Where I feel that this book falls short are in the training plans included at the end of the racing and marathon chapters. Looking at this book's intended audience, I wasn't expecting Goucher to include her own schedule in this book. However, I would have liked to see her draw upon her own experience a little more, because I can't imagine that even when running lower mileage in high school, she ever did anything even remotely resembling the plans laid out in her book. Each plan involves running three days per week (which is reasonable enough for beginners), but then has a speedworkout that doesn't quite look like it fits in, and the marathon plan has a long run that is kind of on the ridiculous side. Every speedworkout in the 5K and 10K plan is repeat 400s, and every speedworkout in the half-marathon and marathon plan is repeat 800s, with no direction as to pacing and no real variation in workouts. Additionally, while it's impossible to follow the 20% rule that she mentioned earlier in the book when only running three days per week, the marathon plan includes a long run of 20 in a week of 33 miles (61% of the total volume for the week)! It's probably not in Goucher's best interest to actually discourage people who don't have time to run more than three times per week from running a marathon, but based on what she had said earlier in the book, I have to wonder what she was truly thinking when she was writing those plans. I would have preferred to see her either follow the principles she has learned through her own training and write a "dummied down" schedule based on that (a la Pfitz, who I'm sure didn't train with the schedules he laid out in his books, yet he still applied his knowledge the best he could), or to see her include a sample from her own log and allow her readers to learn from that (a la Sage Canaday, who included teammate Drew Polley's log in his book).

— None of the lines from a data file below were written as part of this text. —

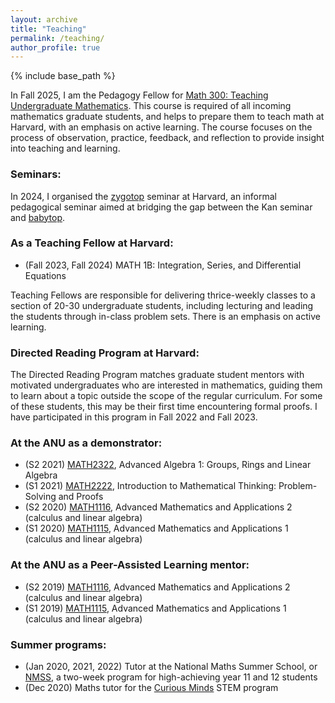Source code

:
 ```yaml
---
layout: archive
title: "Teaching"
permalink: /teaching/
author_profile: true
---
```


{% include base_path %}

In Fall 2025, I am the Pedagogy Fellow for [Math 300: Teaching Undergraduate Mathematics](https://beta.my.harvard.edu/course/MATH300/2025-Fall/001). This course is required of all incoming mathematics graduate students, and helps to prepare them to teach math at Harvard, with an emphasis on active learning. The course focuses on the process of observation, practice, feedback, and reflection to provide insight into teaching and learning.

### Seminars:

In 2024, I organised the [zygotop](https://zygotop.github.io/) seminar at Harvard, an informal pedagogical seminar aimed at bridging the gap between the Kan seminar and [babytop](https://math.mit.edu/topology/babytop/).

### As a Teaching Fellow at Harvard:

* (Fall 2023, Fall 2024) MATH 1B: Integration, Series, and Differential Equations

Teaching Fellows are responsible for delivering thrice-weekly classes to a section of 20-30 undergraduate students, including lecturing and leading the students through in-class problem sets. There is an emphasis on active learning.

### Directed Reading Program at Harvard:

The Directed Reading Program matches graduate student mentors with motivated undergraduates who are interested in mathematics, guiding them to learn about a topic outside the scope of the regular curriculum. For some of these students, this may be their first time encountering formal proofs. I have participated in this program in Fall 2022 and Fall 2023.

### At the ANU as a demonstrator:

* (S2 2021) [MATH2322](https://programsandcourses.anu.edu.au/2022/course/MATH2322), Advanced Algebra 1: Groups, Rings and Linear Algebra
* (S1 2021) [MATH2222](https://programsandcourses.anu.edu.au/2022/course/MATH2222), Introduction to Mathematical Thinking: Problem-Solving and Proofs
* (S2 2020) [MATH1116](https://programsandcourses.anu.edu.au/2022/course/MATH1116), Advanced Mathematics and Applications 2 (calculus and linear algebra)
* (S1 2020) [MATH1115](https://programsandcourses.anu.edu.au/2022/course/MATH1115), Advanced Mathematics and Applications 1 (calculus and linear algebra)

### At the ANU as a Peer-Assisted Learning mentor:

* (S2 2019) [MATH1116](https://programsandcourses.anu.edu.au/2022/course/MATH1116), Advanced Mathematics and Applications 2 (calculus and linear algebra)
* (S1 2019) [MATH1115](https://programsandcourses.anu.edu.au/2022/course/MATH1115), Advanced Mathematics and Applications 1 (calculus and linear algebra)

### Summer programs:

* (Jan 2020, 2021, 2022) Tutor at the National Maths Summer School, or [NMSS](https://nmss.edu.au/), a two-week program for high-achieving year 11 and 12 students
* (Dec 2020) Maths tutor for the [Curious Minds](https://www.asi.edu.au/programs/curious-minds/) STEM program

|Author Kara Goucher in her marathon debut at the 2007 Great North Run|
Kara Goucher's Running for Women is perfect for the beginning runner, female or male. It's accessible, it's unintimidating, it's easy to read, it doesn't delve into details that will overwhelm the beginner, and it offers some good advice. It will have less to offer for the advanced runner and for the student of the sport, though both may find the narratives that open each chapter interesting and entertaining. I do believe that Goucher missed the mark with her training plans, and more information about the "why" behind the advice would have been nice, and as the runner gets more experienced, she may be happier with one of the other books that I've written about here. However, it's a great book for the beginner, as well as for the diehard Kara Goucher fan who's heard all the tips but is dying to read her personal stories. It also doesn't hurt that Goucher's name is attached to it, given that she is recognized as one of America's top runners and because she has become a role model for countless female runners (and probably some male runners too). Just don't go into it expecting Daniels or Noakes, and you'll be fine.
Kara Goucher's Running for Women: From First Steps to Marathons retails for $16.99, and can be found on Amazon.
Full disclosure: Nothing to disclose. I borrowed this book from the library and have no affiliation with Kara Goucher, the Nike Oregon Project, or Nike.